Tuesday, May 31, 2016

Can We Maybe Cool It with the RXs?

Lately it seems like the fun never stops around here. Yesterday I turned my family's world upside down (sort of) by accepting a new job that will eventually require us to relocate. Today I went to an oral surgeon for what I thought was going to be a consultation on having an aching wisdom tooth extracted. Except that a few minutes into the appointment, I was informed that they were actually pulling my tooth today.

Who knew?

Needless to say, I was completely unprepared. Thankfully, though, everything went off without a hitch. It's been a couple of hours since my tooth was yanked out, and my mouth is still pretty numb. The same goes for my my cheek, chin, tongue, and wallet (no dental insurance). When you throw in the gauze I'm biting down on, I kind of look and sound like the second coming of Marlon Brando in The Godfather. Except I'm guessing he didn't drool like I have been.
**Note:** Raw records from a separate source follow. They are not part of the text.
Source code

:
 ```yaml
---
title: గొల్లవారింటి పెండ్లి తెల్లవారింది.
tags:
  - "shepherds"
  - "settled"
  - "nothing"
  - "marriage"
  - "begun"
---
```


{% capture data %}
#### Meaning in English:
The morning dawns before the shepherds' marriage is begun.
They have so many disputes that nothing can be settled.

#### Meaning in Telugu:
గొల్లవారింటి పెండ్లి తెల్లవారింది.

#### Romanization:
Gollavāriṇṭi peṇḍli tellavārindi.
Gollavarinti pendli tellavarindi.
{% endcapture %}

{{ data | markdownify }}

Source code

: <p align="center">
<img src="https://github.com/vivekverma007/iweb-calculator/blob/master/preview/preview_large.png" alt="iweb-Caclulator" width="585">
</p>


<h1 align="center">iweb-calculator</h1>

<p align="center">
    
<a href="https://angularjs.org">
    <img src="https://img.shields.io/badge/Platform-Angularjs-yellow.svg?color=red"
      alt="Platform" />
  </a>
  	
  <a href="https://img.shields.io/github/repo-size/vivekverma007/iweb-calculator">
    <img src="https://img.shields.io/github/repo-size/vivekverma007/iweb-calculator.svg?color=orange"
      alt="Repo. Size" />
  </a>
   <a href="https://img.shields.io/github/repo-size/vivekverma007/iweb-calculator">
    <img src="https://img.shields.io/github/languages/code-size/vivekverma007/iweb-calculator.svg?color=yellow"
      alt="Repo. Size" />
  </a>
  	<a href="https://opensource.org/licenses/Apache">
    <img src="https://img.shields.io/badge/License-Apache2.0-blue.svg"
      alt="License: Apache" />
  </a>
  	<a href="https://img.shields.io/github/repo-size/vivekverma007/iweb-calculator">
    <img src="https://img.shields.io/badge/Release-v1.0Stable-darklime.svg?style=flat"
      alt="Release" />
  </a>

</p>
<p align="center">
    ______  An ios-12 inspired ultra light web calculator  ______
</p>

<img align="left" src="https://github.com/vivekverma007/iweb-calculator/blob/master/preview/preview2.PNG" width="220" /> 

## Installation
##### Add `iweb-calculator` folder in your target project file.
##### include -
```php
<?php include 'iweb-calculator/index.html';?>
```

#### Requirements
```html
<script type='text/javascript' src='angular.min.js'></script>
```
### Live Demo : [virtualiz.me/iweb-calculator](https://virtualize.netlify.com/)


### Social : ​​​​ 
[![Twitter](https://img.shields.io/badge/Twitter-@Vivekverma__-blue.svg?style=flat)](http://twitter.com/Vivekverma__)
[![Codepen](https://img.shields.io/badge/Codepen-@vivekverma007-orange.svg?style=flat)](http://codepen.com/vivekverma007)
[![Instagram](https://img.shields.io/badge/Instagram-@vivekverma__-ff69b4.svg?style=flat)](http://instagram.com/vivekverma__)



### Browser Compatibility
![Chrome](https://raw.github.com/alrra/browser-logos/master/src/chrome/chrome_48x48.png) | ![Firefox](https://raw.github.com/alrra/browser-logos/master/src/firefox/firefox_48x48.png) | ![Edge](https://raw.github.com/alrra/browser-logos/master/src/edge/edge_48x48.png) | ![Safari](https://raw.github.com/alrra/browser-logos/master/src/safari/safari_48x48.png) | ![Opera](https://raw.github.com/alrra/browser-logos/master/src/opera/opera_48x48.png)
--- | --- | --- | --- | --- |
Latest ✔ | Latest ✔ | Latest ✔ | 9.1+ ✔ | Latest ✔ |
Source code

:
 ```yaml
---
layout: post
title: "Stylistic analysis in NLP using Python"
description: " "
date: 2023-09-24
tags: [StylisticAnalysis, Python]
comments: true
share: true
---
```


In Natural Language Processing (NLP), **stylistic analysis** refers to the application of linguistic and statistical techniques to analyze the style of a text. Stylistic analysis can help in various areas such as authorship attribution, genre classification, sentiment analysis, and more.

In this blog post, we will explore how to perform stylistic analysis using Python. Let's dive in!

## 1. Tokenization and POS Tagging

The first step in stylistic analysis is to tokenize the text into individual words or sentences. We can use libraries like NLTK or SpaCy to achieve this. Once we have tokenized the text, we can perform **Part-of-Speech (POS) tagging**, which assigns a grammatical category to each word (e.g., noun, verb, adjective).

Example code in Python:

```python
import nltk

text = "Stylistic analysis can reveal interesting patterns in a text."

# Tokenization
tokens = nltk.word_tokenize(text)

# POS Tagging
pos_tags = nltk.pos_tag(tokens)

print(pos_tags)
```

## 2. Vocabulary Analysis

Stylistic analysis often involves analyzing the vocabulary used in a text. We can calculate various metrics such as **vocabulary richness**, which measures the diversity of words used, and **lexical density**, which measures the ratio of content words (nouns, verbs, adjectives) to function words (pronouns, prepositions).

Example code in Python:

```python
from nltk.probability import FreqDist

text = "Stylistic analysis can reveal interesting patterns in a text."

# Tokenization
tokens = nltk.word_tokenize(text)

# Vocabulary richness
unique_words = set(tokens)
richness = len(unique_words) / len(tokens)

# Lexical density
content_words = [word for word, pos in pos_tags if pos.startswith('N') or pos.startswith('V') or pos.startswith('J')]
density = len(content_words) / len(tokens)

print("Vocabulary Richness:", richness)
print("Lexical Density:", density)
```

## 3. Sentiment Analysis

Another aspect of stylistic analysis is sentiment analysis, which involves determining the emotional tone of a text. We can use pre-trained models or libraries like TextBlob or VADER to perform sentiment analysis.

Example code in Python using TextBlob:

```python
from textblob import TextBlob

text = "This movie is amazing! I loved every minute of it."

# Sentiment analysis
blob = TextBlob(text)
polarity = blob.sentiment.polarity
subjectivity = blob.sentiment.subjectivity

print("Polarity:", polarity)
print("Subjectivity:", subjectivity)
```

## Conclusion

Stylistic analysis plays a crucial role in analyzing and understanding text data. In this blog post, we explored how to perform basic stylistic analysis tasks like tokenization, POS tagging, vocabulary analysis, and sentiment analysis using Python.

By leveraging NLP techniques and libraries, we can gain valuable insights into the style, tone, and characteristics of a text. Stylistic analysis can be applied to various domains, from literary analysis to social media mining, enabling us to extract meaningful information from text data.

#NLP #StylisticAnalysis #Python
I felt no pain whatsoever during the extraction. I guess the combination of three shots of novocaine and some nitrous oxide did exactly what it was supposed to do. (Whew!) Of course, the doctor told me I wouldn't be getting off totally pain-free, so he was sending me home with a couple of prescriptions for pain relievers. "They don't let us phone these prescriptions in anymore, so we'll give them to you now in case you need them."

When I got home, I took 800mg of Motrin, changed my gauze, and opened up the envelope the doctor had sent home with me.

What I found made me mad.

In addition to a sheet of post-op care instructions, some more gauze, and a prescription for amoxicillin, there were two other prescriptions: one for thirty Norco tablets and one for 20 Percocet tablets. In case you didn't know, Norco contains a combination of acetaminophen and hydrocodone (an opioid); and Percocet contains a combination of acetaminophen and oxycodone (a stronger opioid). The instructions told me to take the Norco first, and if that didn't help relieve the pain then switch to the Percocet.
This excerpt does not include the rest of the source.